L’omonimo album d’esordio è prodotto dalla Punishment 18 Records e include ben cinquanta minuti di musica. L’apertura è nelle mani di una decisa Digital Trap Box, veloce nei tempi di batteria ma con alcuni elementi particolari che rendono il tutto più accessibile. Il primis, la voce di Marco sfoggia una timbrica abbastanza pulita, tipica del power/thrash metal. Se vogliamo trovare un termine di paragone in Italia possiamo citare i Centurion, anche parlando dalla sezione ritmica sempre in bilico tra veloci sferzate e momenti più ragionati. Il solismo molto fluido delle chitarre sicuramente fa la sua bella figura dal punto meramente tecnico anche se il suo apporto non è decisivo per le composizioni. Le influenze del power/ thrash più moderno hanno un effetto deciso su All I Guess, traccia che viaggia principalmente su tempi medi per ricordare i Megadeth o i Nevermore. Il groove accentuato ed alcuni riffs non canonici sono gli elementi caratteristici di una traccia che non brilla di luce propria e non convince appieno.

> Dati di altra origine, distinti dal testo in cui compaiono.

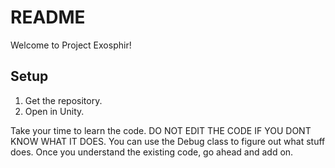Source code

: # README #

Welcome to Project Exosphir!

## Setup ##

1. Get the repository.
2. Open in Unity.

Take your time to learn the code.  DO NOT EDIT THE CODE IF YOU DONT KNOW WHAT IT DOES.  You can use the Debug class to figure out what stuff does.  Once you understand the existing code, go ahead and add on.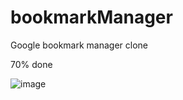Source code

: # bookmarkManager

Google bookmark manager clone

70% done

![image](https://user-images.githubusercontent.com/43014804/179601868-9c332516-bfb4-4038-baf7-939f17deeaeb.png)
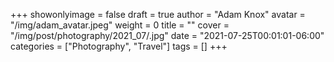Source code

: +++
showonlyimage = false
draft = true
author = "Adam Knox"
avatar = "/img/adam_avatar.jpeg"
weight = 0
title = ""
cover = "/img/post/photography/2021_07/.jpg"
date = "2021-07-25T00:01:01-06:00"
categories = ["Photography", "Travel"]
tags = []
+++
<!--more-->
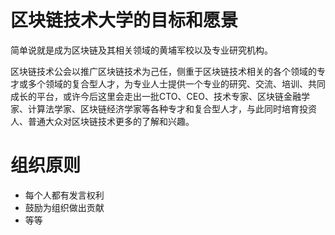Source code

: # 区块链技术大学的目标和愿景
简单说就是成为区块链及其相关领域的黄埔军校以及专业研究机构。

区块链技术公会以推广区块链技术为己任，侧重于区块链技术相关的各个领域的专才或多个领域的复合型人才，为专业人士提供一个专业的研究、交流、培训、共同成长的平台，或许今后这里会走出一批CTO、CEO、技术专家、区块链金融学家、计算法学家、区块链经济学家等各种专才和复合型人才，与此同时培育投资人、普通大众对区块链技术更多的了解和兴趣。

# 组织原则
* 每个人都有发言权利
* 鼓励为组织做出贡献
* 等等


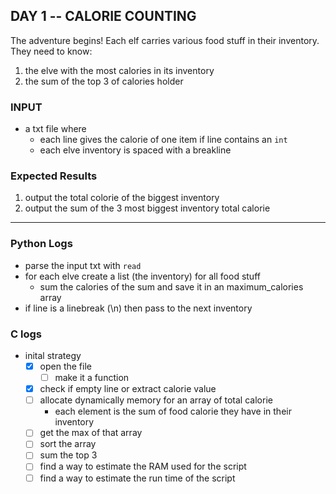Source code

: ## DAY 1 -- CALORIE COUNTING

The adventure begins!
Each elf carries various food stuff in their inventory.
They need to know:

1. the elve with the most calories in its inventory
2. the sum of the top 3 of calories holder

### INPUT

- a txt file where
  - each line gives the calorie of one item if line contains an `int`
  - each elve inventory is spaced with a breakline

### Expected Results

1. output the total colorie of the biggest inventory
2. output the sum of the 3 most biggest inventory total calorie

---

### Python Logs

- parse the input txt with `read`
- for each elve create a list (the inventory) for all food stuff
  - sum the calories of the sum and save it in an maximum_calories array
- if line is a linebreak (\n) then pass to the next inventory

### C logs

- inital strategy
  - [x] open the file
    - [ ] make it a function
  - [x] check if empty line or extract calorie value
  - [ ] allocate dynamically memory for an array of total calorie
    - each element is the sum of food calorie they have in their inventory
  - [ ] get the max of that array
  - [ ] sort the array
  - [ ] sum the top 3
  - [ ] find a way to estimate the RAM used for the script
  - [ ] find a way to estimate the run time of the script
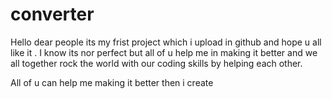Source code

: # converter

Hello dear people its my frist project which i upload in github and hope u all like it .
I know its nor perfect but all of u help me in making it better and we all together rock the world with our coding skills by helping each other.

All of u can help me making it better then i create
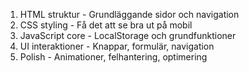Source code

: 1. HTML struktur - Grundläggande sidor och navigation
2. CSS styling - Få det att se bra ut på mobil
3. JavaScript core - LocalStorage och grundfunktioner
4. UI interaktioner - Knappar, formulär, navigation
5. Polish - Animationer, felhantering, optimering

Cavalcate in puro stile tech-thrash sono miscelate con partiture eccessivamente groove metal in In The Name Of Peace, brano che cresce nella buona fase solista della chitarra, questa volta non improntata sulla velocità ma sull’apporto atmosferico. Le linee vocali decisamente accessibili, tanto da essere accostate alle moderne correnti metal, si ritrovano anche nella successiva Ash in My Hands, la quale punta molto su un’atmosfera decadente tramite linee chitarristiche distese a cozzare con un groove accentuato ritrovabile in altre sezioni. L’inizio fatto di chiaroscuri di Asleep Or Awake presto si arricchisce di frammenti progressivi e fraseggi su tempi medi a dare risalto alla forte influenza che gli anni 90 hanno esercitato su di un gruppo che forse vuol fare il passo più lungo della gamba. Le strutture ridondanti e prolungate non aiutano e dopo poco annoiano il sottoscritto. No Way Out non cambia le coordinate ed ecco che a veloci cavalcate thrash troviamo opposte sezioni groove decisamente più accessibili e prive di mordente.

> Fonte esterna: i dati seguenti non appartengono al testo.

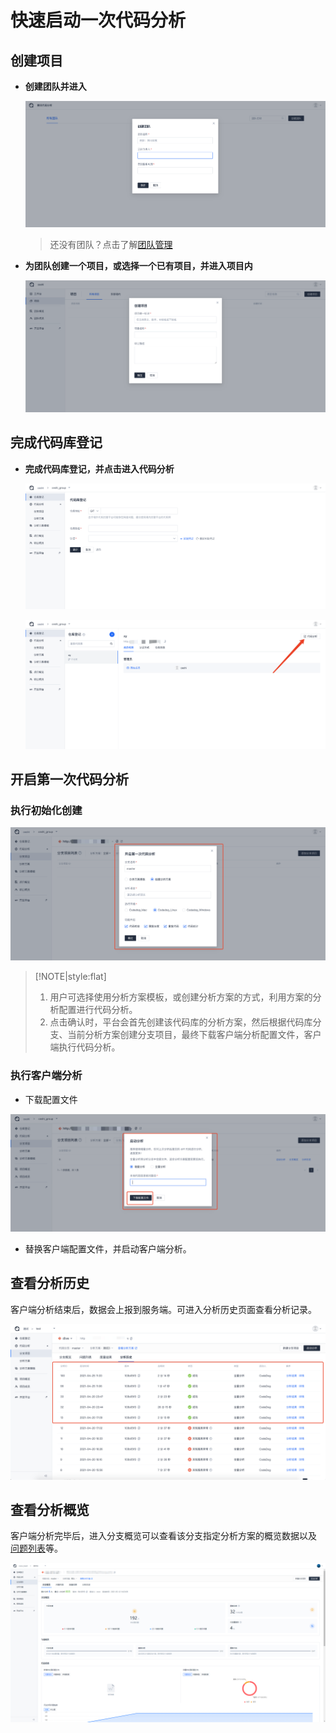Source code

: # 快速启动一次代码分析

## 创建项目

- **创建团队并进入**

  ![创建团队](../images/create_team.png)

  > 还没有团队？点击了解[团队管理](../团队管理/团队管理.md)

- **为团队创建一个项目，或选择一个已有项目，并进入项目内**

  ![创建项目](../images/create_team_group.png)

## 完成代码库登记

- **完成代码库登记，并点击进入代码分析**

  ![代码库登记](../images/create_repo.png)

  ![进入代码分析](../images/start_scan_01.png)

## 开启第一次代码分析

  ### 执行初始化创建

  ![开始分析](../images/start_scan_02.png)

  > [!NOTE|style:flat]
  >
  > 1. 用户可选择使用分析方案模板，或创建分析方案的方式，利用方案的分析配置进行代码分析。
  > 2. 点击确认时，平台会首先创建该代码库的分析方案，然后根据代码库分支、当前分析方案创建分支项目，最终下载客户端分析配置文件，客户端执行代码分析。

  ### 执行客户端分析

  - 下载配置文件

  ![下载配置文件](../images/start_scan_03.png)

  - 替换客户端配置文件，并启动客户端分析。


## 查看分析历史

客户端分析结束后，数据会上报到服务端。可进入分析历史页面查看分析记录。

![分析历史](../images/start_scan_05.png)

## 查看分析概览

客户端分析完毕后，进入分支概览可以查看该分支指定分析方案的概览数据以及 [问题列表](../代码检查/分析结果查看.md)等。

![分支概览](../images/start_scan_04.png)
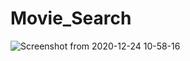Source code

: # Movie_Search
![Screenshot from 2020-12-24 10-58-16](https://user-images.githubusercontent.com/71004640/103063371-0ccd5300-45d7-11eb-8d3f-0d215f4f7e1e.png)
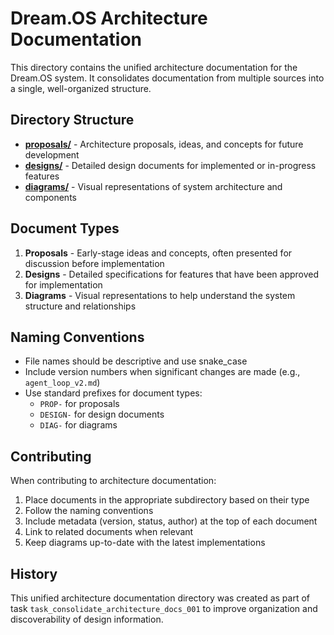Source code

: # Dream.OS Architecture Documentation

This directory contains the unified architecture documentation for the Dream.OS system. It consolidates documentation from multiple sources into a single, well-organized structure.

## Directory Structure

- **[proposals/](./proposals/)** - Architecture proposals, ideas, and concepts for future development
- **[designs/](./designs/)** - Detailed design documents for implemented or in-progress features
- **[diagrams/](./diagrams/)** - Visual representations of system architecture and components

## Document Types

1. **Proposals** - Early-stage ideas and concepts, often presented for discussion before implementation
2. **Designs** - Detailed specifications for features that have been approved for implementation
3. **Diagrams** - Visual representations to help understand the system structure and relationships

## Naming Conventions

- File names should be descriptive and use snake_case
- Include version numbers when significant changes are made (e.g., `agent_loop_v2.md`)
- Use standard prefixes for document types:
  - `PROP-` for proposals
  - `DESIGN-` for design documents
  - `DIAG-` for diagrams

## Contributing

When contributing to architecture documentation:

1. Place documents in the appropriate subdirectory based on their type
2. Follow the naming conventions
3. Include metadata (version, status, author) at the top of each document
4. Link to related documents when relevant
5. Keep diagrams up-to-date with the latest implementations

## History

This unified architecture documentation directory was created as part of task `task_consolidate_architecture_docs_001` to improve organization and discoverability of design information.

Labyrinth Of Fear non mostra novità a quanto già descritto in precedenza e scivola via nell’anonimato ed anche la successiva Shine Like the Sun sicuramente non stupisce. Tutto è già stato sentito più volte nel disco ed i riffs non riescono a farsi notare. Per di più, le sezioni melodiche richiamano con troppa insistenza le moderne correnti del metal e, a mio modestissimo parere, la combinazione non funziona. La ricetta è sempre la stessa, come le strutture. A chiudere il lavoro troviamo la versione rivisitata di Innuendo (Queen) che si fa notare positivamente per il suo stile roccioso e cupo. Insomma, i ragazzi le carte da giocare le avrebbero pure ma secondo me si ostinano a mettere tanta carne al fuoco quando, almeno per l’inizio, basterebbe la metà del quantitativo per il doppio delle idee. Questa non è una stroncatura ma un semplice rimandare alla prossima.